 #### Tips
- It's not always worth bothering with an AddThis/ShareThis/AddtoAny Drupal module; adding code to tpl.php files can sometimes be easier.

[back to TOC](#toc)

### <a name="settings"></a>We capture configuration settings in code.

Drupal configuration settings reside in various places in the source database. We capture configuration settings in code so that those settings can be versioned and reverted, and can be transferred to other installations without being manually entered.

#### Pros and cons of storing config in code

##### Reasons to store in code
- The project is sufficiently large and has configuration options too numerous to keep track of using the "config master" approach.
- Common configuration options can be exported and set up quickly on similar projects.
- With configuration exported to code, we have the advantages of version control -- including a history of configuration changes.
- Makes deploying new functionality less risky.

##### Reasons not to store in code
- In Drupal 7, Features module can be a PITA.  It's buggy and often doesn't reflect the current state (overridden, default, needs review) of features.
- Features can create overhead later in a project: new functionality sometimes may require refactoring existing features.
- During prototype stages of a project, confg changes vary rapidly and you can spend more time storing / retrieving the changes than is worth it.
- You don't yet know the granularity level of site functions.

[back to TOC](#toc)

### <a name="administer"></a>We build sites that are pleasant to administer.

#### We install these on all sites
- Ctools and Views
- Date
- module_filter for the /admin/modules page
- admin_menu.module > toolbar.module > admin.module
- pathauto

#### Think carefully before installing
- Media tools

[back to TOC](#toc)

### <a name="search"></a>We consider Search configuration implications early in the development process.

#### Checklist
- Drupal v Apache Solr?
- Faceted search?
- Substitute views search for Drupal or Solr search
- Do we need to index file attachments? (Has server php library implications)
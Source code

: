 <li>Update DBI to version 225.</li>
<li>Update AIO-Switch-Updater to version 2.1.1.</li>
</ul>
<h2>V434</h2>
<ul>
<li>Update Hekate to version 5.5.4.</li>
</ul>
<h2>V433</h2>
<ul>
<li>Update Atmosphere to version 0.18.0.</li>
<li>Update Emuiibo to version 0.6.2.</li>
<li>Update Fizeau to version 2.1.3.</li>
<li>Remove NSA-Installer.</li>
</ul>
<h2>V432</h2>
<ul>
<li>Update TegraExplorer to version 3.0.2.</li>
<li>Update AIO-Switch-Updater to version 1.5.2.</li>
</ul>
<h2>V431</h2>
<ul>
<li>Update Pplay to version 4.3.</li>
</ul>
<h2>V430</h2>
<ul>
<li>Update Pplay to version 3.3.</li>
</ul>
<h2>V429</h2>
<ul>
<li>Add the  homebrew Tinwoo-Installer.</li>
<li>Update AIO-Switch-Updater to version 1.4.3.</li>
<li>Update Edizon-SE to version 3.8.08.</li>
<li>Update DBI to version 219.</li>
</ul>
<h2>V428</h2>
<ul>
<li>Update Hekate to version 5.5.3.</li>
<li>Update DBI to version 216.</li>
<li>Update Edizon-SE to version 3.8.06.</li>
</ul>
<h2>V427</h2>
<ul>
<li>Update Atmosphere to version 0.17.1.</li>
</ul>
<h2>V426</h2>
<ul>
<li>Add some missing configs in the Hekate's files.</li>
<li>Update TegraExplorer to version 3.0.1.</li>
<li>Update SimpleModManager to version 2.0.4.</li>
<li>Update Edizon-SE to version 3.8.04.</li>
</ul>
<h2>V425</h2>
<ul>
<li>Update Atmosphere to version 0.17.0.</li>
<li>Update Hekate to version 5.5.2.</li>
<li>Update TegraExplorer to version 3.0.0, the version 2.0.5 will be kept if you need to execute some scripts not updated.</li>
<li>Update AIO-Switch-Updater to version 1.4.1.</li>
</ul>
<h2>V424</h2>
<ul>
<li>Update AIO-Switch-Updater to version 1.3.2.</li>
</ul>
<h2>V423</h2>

********

What you should do: Set down the lines of the listing above verbatim, first line through the line containing "##### Reasons to store in code", inclusive; add no other lines.

Result below:
 #### Tips
- It's not always worth bothering with an AddThis/ShareThis/AddtoAny Drupal module; adding code to tpl.php files can sometimes be easier.

[back to TOC](#toc)

### <a name="settings"></a>We capture configuration settings in code.

Drupal configuration settings reside in various places in the source database. We capture configuration settings in code so that those settings can be versioned and reverted, and can be transferred to other installations without being manually entered.

#### Pros and cons of storing config in code

##### Reasons to store in code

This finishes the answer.